■ **Work task**:
An exact copy of all the data below is required.

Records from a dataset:
▼

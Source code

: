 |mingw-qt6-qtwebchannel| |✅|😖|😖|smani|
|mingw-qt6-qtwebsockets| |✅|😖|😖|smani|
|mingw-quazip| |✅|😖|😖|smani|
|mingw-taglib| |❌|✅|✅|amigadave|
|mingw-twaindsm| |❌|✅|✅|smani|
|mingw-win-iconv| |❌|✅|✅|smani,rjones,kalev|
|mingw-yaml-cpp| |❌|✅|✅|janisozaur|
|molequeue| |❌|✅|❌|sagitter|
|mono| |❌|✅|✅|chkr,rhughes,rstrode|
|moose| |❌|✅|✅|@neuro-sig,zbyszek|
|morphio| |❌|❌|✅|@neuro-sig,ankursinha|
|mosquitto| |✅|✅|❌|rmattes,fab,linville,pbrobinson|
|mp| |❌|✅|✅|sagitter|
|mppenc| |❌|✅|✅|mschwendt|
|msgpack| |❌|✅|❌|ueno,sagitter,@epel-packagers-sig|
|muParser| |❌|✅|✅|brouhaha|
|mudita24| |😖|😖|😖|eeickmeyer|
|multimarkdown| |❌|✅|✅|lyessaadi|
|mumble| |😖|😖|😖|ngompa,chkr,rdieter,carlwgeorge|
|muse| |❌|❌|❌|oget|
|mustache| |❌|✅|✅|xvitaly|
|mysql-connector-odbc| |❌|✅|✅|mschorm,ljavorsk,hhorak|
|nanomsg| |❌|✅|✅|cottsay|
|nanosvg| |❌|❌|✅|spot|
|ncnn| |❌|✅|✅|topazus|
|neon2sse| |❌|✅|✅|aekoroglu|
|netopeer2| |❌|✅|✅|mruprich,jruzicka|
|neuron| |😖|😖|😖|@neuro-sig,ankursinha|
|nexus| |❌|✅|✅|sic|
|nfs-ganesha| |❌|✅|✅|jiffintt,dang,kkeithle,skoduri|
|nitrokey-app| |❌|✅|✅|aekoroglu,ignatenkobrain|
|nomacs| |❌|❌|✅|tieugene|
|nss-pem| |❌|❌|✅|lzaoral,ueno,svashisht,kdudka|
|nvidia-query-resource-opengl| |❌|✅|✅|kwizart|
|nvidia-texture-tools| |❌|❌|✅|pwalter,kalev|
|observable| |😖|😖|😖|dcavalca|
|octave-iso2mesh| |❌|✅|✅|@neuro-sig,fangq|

▲

■ **Response**:
Source code

: |mingw-qt6-qtwebchannel| |✅|😖|😖|smani|
|mingw-qt6-qtwebsockets| |✅|😖|😖|smani|
|mingw-quazip| |✅|😖|😖|smani|
|mingw-taglib| |❌|✅|✅|amigadave|
|mingw-twaindsm| |❌|✅|✅|smani|
|mingw-win-iconv| |❌|✅|✅|smani,rjones,kalev|
|mingw-yaml-cpp| |❌|✅|✅|janisozaur|
|molequeue| |❌|✅|❌|sagitter|
|mono| |❌|✅|✅|chkr,rhughes,rstrode|
|moose| |❌|✅|✅|@neuro-sig,zbyszek|
|morphio| |❌|❌|✅|@neuro-sig,ankursinha|
|mosquitto| |✅|✅|❌|rmattes,fab,linville,pbrobinson|
|mp| |❌|✅|✅|sagitter|
|mppenc| |❌|✅|✅|mschwendt|
|msgpack| |❌|✅|❌|ueno,sagitter,@epel-packagers-sig|
|muParser| |❌|✅|✅|brouhaha|
|mudita24| |😖|😖|😖|eeickmeyer|
|multimarkdown| |❌|✅|✅|lyessaadi|
|mumble| |😖|😖|😖|ngompa,chkr,rdieter,carlwgeorge|
|muse| |❌|❌|❌|oget|
|mustache| |❌|✅|✅|xvitaly|
|mysql-connector-odbc| |❌|✅|✅|mschorm,ljavorsk,hhorak|
|nanomsg| |❌|✅|✅|cottsay|
|nanosvg| |❌|❌|✅|spot|
|ncnn| |❌|✅|✅|topazus|
|neon2sse| |❌|✅|✅|aekoroglu|
|netopeer2| |❌|✅|✅|mruprich,jruzicka|
|neuron| |😖|😖|😖|@neuro-sig,ankursinha|
|nexus| |❌|✅|✅|sic|
|nfs-ganesha| |❌|✅|✅|jiffintt,dang,kkeithle,skoduri|
|nitrokey-app| |❌|✅|✅|aekoroglu,ignatenkobrain|
|nomacs| |❌|❌|✅|tieugene|
|nss-pem| |❌|❌|✅|lzaoral,ueno,svashisht,kdudka|
|nvidia-query-resource-opengl| |❌|✅|✅|kwizart|
|nvidia-texture-tools| |❌|❌|✅|pwalter,kalev|
|observable| |😖|😖|😖|dcavalca|
|octave-iso2mesh| |❌|✅|✅|@neuro-sig,fangq|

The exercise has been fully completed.